» **Task brief**
Count the lines in the records beneath this task that contain the string "Grad", then give the count by itself.

» **Records supplied**
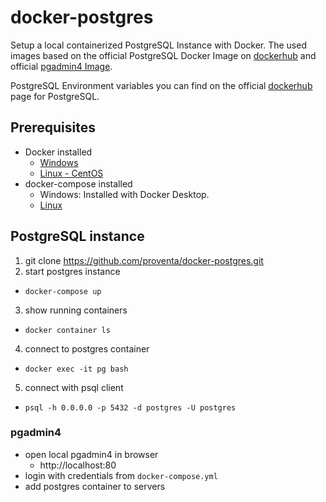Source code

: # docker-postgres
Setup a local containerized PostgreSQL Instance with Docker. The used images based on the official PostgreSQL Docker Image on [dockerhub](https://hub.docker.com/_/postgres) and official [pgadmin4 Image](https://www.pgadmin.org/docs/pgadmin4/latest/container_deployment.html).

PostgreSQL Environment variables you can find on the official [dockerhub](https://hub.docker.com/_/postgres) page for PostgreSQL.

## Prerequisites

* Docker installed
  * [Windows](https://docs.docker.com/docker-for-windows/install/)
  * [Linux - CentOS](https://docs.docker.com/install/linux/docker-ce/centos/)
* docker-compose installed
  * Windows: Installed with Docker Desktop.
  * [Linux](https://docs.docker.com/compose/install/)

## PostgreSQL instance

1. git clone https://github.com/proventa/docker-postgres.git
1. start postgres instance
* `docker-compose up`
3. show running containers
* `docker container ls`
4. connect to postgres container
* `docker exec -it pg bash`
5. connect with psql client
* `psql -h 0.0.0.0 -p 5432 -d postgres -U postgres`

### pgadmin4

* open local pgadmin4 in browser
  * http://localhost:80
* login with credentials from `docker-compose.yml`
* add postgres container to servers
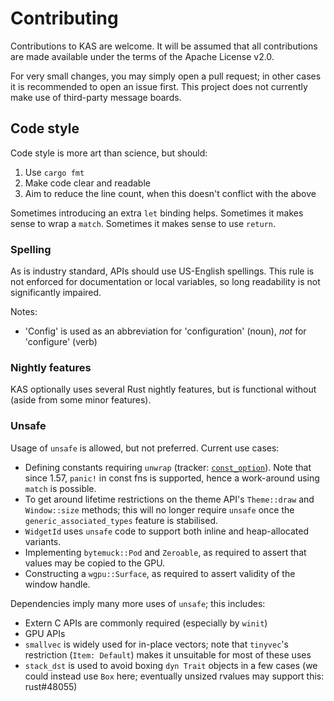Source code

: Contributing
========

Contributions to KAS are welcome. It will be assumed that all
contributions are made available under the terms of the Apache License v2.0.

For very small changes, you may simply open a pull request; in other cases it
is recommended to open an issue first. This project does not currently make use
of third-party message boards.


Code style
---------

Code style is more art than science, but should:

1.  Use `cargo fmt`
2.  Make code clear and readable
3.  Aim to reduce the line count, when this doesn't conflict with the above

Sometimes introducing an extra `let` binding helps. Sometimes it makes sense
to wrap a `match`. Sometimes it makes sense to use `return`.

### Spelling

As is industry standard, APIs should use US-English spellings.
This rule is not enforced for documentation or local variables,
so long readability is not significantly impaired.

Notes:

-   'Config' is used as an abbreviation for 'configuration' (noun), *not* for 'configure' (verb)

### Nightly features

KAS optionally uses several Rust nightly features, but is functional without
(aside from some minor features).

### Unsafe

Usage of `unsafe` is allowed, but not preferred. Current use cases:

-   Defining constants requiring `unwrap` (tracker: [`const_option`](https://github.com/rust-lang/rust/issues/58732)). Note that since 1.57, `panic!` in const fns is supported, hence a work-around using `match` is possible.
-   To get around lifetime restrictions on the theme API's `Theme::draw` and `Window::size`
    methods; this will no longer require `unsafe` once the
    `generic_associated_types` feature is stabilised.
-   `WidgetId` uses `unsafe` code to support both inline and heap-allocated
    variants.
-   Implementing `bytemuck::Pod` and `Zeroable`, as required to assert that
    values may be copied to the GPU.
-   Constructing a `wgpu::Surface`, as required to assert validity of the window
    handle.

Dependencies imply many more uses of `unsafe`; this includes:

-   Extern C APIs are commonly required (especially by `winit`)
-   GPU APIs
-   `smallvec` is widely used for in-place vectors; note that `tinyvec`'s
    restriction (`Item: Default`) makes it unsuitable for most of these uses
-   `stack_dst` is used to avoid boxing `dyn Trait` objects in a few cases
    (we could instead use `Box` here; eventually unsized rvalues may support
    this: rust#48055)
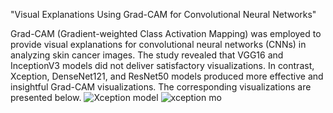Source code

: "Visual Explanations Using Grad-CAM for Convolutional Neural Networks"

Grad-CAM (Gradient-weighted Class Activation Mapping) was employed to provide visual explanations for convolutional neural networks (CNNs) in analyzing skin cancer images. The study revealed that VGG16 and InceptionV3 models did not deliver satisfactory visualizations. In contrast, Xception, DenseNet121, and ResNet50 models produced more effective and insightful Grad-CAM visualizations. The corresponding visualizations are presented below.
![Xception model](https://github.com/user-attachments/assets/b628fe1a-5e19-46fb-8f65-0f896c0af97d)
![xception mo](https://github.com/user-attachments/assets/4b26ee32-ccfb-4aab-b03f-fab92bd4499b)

» **Written solution**
2